Anterior shoulder instability is a frequent complaint among young athletes. The Arthroscopic Bankart Repair (ABR) is a highly successful technique for restoring the native anatomy after a capsular and labrum avulsion lesion from the glenoid. The procedure has a low complication rate, and a large proportion of patients return to sports at the same pre-injury level. As a reliable surgical technique, ABR is rarely associated with intraoperative complications, but surgical details are critical to avoid struggling during the procedure. Postoperative complications, such as neurovascular injuries, infections, and stiffness, are significant concerns. In the long term, ABR's most common complications are the recurrence of instability and shoulder arthritis after the procedure. This article focuses on 1) the complications of ABR and the critical measures to prevent them, 2) additional techniques that can enhance primary ABR outcomes or address recurrences and failures, and 3) best practices to prevent shoulder arthritis after ABR.
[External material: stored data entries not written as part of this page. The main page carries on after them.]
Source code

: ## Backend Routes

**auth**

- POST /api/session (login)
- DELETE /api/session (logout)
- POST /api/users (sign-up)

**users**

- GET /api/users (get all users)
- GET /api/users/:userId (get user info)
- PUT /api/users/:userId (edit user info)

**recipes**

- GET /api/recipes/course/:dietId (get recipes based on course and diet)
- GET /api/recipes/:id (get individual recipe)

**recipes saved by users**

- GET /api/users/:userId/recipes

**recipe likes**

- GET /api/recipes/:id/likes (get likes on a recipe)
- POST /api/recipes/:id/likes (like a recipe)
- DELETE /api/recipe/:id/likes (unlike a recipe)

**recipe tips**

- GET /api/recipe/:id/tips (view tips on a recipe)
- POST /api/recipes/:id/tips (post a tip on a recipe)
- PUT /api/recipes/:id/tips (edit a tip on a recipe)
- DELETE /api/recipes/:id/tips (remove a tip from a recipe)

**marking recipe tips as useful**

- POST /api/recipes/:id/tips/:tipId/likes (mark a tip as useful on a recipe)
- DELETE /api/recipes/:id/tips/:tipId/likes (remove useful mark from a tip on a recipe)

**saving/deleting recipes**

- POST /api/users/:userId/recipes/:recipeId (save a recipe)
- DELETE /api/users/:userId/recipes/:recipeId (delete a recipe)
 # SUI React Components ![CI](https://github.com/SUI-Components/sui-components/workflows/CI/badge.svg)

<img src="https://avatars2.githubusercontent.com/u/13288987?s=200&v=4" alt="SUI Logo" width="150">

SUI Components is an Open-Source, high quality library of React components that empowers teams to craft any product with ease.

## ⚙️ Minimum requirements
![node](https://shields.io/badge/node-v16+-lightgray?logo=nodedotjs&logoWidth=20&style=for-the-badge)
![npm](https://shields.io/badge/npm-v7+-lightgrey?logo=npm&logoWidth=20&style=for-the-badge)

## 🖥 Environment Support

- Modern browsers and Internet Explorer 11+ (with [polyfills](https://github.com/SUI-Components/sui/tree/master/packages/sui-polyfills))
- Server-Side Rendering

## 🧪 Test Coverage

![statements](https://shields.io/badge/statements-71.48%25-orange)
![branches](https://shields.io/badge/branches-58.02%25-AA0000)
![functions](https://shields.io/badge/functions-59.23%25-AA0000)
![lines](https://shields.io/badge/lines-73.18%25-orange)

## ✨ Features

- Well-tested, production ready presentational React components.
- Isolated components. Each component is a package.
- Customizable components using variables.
肩关节前向不稳是年轻运动员中常见的问题。关节镜下Bankart修复术(ABR)是一种在肩胛盂囊和盂唇撕脱损伤后恢复正常解剖结构的非常成功的技术。该手术并发症发生率低,很大一部分患者能够恢复到受伤前的运动水平。作为一种可靠的手术技术,ABR很少与术中并发症相关,但手术细节对于避免手术过程中的困难至关重要。术后并发症,如神经血管损伤、感染和僵硬,是重要的关注点。从长期来看,ABR最常见的并发症是术后不稳定复发和肩关节关节炎。本文重点关注:1)ABR的并发症及预防这些并发症的关键措施;2)可提高初次ABR手术效果或解决复发及失败问题的其他技术;3)ABR术后预防肩关节关节炎的最佳做法。